J’avais bien compris que cette situation ne pourrait pas durer éternellement, que ma success- story imposait régulièrement de nouveaux épisodes dont les protagonistes à stigmatiser viendraient camoufler ma propre vacuité.
Et croyez moi, je m’y suis attaché personnellement, allant jusqu’à donner moi-même devant les cadres de mon parti réunis à l’Elysée, les éléments de langage à utiliser contre ceux que je désignais de mon doigt vengeur.
Il faut se rendre à l’évidence, on a tout essayé, les voyous, les parents, les mauvais élèves, les arabes, les bronzés, les socialos et même, dans un moment de panique, les banquiers et les patrons voyous. Tout, je vous dis , j’ai tout essayé.
Et malgré ça, je me retrouve au tréfonds des sondages de popularité.

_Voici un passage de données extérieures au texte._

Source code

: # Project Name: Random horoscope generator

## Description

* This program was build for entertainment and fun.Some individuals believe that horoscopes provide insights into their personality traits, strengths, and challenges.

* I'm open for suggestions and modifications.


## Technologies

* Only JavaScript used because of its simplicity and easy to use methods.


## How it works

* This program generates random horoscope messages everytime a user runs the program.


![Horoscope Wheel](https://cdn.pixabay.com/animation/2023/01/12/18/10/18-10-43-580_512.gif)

Alors, j’ai eu l’idée lumineuse d’inventer un ennemi de l’intérieur, car il faut que cet ennemi vienne de l’intérieur pour que ce soit électoralement intéressant, et j’ai trouvé : tous ces sans domiciles fixes qui font des bouchons avec leurs caravanes sur nos routes de campagne, dont le rôle connu et reconnu de voleurs de poules colle si parfaitement au premier couplet de la Marseillaise .
Lequel ?
Ben voyons, celui où y en a un qui vient "égorger nos fils et nos compagnes", vous connaissez sûrement !
Donc, cessez de m‘interrompre, au début, je me suis un peu emmêlé les pinceaux en mélangeant les gens du voyage qui sont Français (hélas) avec tous ces bons à rien, mauvais en tout, que sont les Roms.
C’est mon ami Brice qui le premier a mis le doigt sur cet inépuisable et fantastique opportunité que nous avions jusqu’ici dédaignée : désigner un ennemi de l’intérieur mais qui vient de l’extérieur !
Tout seul, comme moi, j’suis sûr, vous n’y auriez pas pensé !
Comme c’est moi le stratège, enfin celui qui écrit le scénario, j’ai quand même demandé à mon ami ministre de l’Intérieur : comment faire coïncider les Roms avec les islamistes ?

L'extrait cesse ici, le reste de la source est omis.